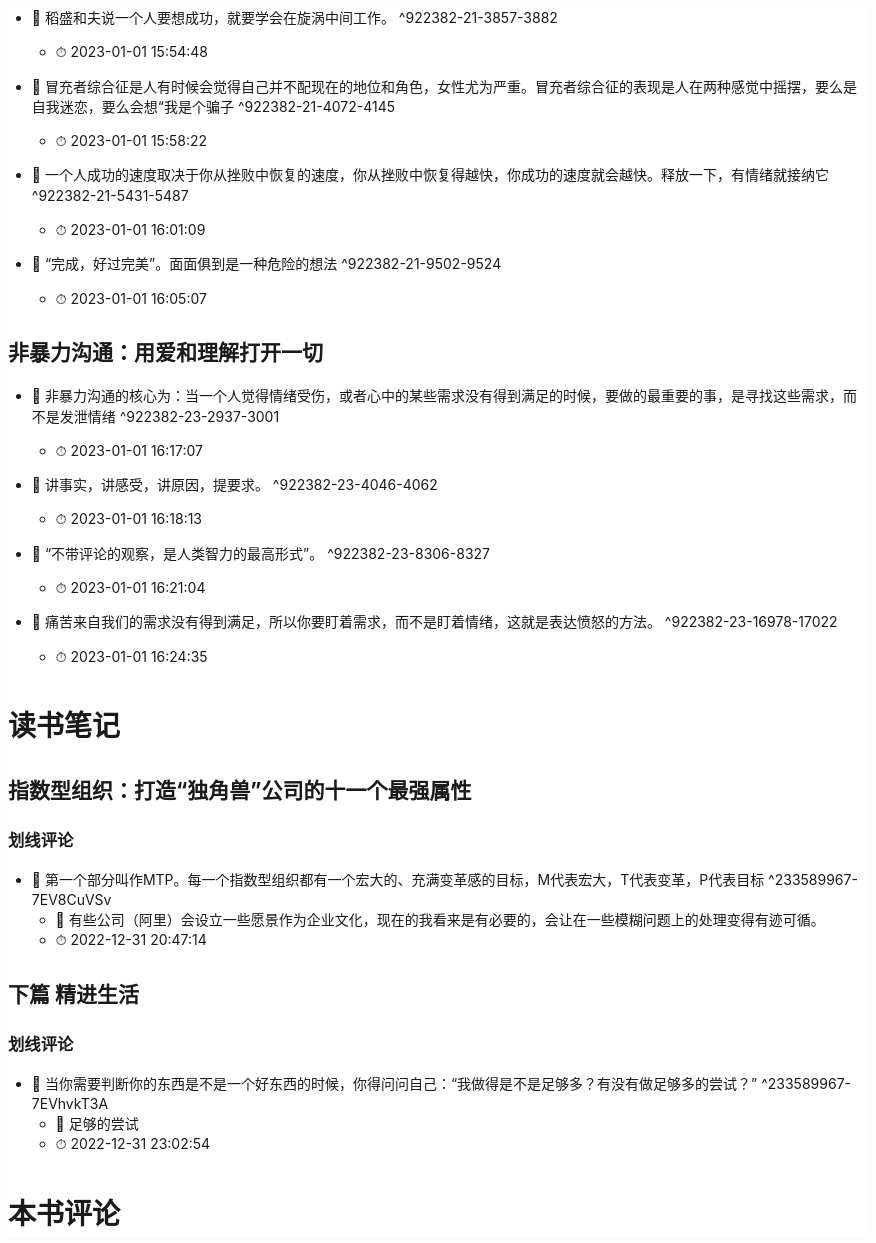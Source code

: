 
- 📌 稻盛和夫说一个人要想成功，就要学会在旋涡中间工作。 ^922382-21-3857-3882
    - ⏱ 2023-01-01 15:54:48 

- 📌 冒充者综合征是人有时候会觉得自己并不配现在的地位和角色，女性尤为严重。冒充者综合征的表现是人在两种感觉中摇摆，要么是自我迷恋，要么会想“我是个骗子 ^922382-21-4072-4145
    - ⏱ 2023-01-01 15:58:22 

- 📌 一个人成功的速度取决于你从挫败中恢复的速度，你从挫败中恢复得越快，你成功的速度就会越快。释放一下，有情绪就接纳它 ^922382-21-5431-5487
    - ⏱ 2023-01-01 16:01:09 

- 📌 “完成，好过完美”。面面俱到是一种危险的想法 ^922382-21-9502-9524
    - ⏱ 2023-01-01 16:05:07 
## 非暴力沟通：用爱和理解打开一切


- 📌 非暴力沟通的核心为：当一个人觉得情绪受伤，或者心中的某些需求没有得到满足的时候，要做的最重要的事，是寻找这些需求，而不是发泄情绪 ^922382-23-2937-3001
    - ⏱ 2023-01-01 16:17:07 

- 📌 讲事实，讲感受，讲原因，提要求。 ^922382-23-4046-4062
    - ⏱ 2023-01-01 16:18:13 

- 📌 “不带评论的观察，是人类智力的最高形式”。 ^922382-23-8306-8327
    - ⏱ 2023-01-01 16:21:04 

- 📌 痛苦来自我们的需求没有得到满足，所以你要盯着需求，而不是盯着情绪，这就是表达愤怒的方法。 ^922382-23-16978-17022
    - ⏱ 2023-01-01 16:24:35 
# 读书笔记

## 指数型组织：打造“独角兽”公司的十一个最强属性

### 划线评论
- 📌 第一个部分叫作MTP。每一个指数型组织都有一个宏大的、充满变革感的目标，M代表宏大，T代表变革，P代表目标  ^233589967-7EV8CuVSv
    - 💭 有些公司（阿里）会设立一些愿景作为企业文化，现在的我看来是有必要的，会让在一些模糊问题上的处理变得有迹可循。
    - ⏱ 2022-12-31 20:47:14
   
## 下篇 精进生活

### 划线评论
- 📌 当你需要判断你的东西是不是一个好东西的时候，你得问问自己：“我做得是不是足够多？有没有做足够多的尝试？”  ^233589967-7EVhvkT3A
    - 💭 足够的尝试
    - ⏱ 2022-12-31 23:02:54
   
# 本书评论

• **TASK BRIEF**
Everything in the data except the pictures must appear in your answer unchanged.

• **ANSWER TO THIS EXERCISE**
Source code

: 
- 📌 稻盛和夫说一个人要想成功，就要学会在旋涡中间工作。 ^922382-21-3857-3882
    - ⏱ 2023-01-01 15:54:48 

- 📌 冒充者综合征是人有时候会觉得自己并不配现在的地位和角色，女性尤为严重。冒充者综合征的表现是人在两种感觉中摇摆，要么是自我迷恋，要么会想“我是个骗子 ^922382-21-4072-4145
    - ⏱ 2023-01-01 15:58:22 

- 📌 一个人成功的速度取决于你从挫败中恢复的速度，你从挫败中恢复得越快，你成功的速度就会越快。释放一下，有情绪就接纳它 ^922382-21-5431-5487
    - ⏱ 2023-01-01 16:01:09 

- 📌 “完成，好过完美”。面面俱到是一种危险的想法 ^922382-21-9502-9524
    - ⏱ 2023-01-01 16:05:07 
## 非暴力沟通：用爱和理解打开一切


- 📌 非暴力沟通的核心为：当一个人觉得情绪受伤，或者心中的某些需求没有得到满足的时候，要做的最重要的事，是寻找这些需求，而不是发泄情绪 ^922382-23-2937-3001
    - ⏱ 2023-01-01 16:17:07 

- 📌 讲事实，讲感受，讲原因，提要求。 ^922382-23-4046-4062
    - ⏱ 2023-01-01 16:18:13 

- 📌 “不带评论的观察，是人类智力的最高形式”。 ^922382-23-8306-8327
    - ⏱ 2023-01-01 16:21:04 

- 📌 痛苦来自我们的需求没有得到满足，所以你要盯着需求，而不是盯着情绪，这就是表达愤怒的方法。 ^922382-23-16978-17022
    - ⏱ 2023-01-01 16:24:35 
# 读书笔记

## 指数型组织：打造“独角兽”公司的十一个最强属性

### 划线评论
- 📌 第一个部分叫作MTP。每一个指数型组织都有一个宏大的、充满变革感的目标，M代表宏大，T代表变革，P代表目标  ^233589967-7EV8CuVSv
    - 💭 有些公司（阿里）会设立一些愿景作为企业文化，现在的我看来是有必要的，会让在一些模糊问题上的处理变得有迹可循。
    - ⏱ 2022-12-31 20:47:14
   
## 下篇 精进生活

### 划线评论
- 📌 当你需要判断你的东西是不是一个好东西的时候，你得问问自己：“我做得是不是足够多？有没有做足够多的尝试？”  ^233589967-7EVhvkT3A
    - 💭 足够的尝试
    - ⏱ 2022-12-31 23:02:54
   
# 本书评论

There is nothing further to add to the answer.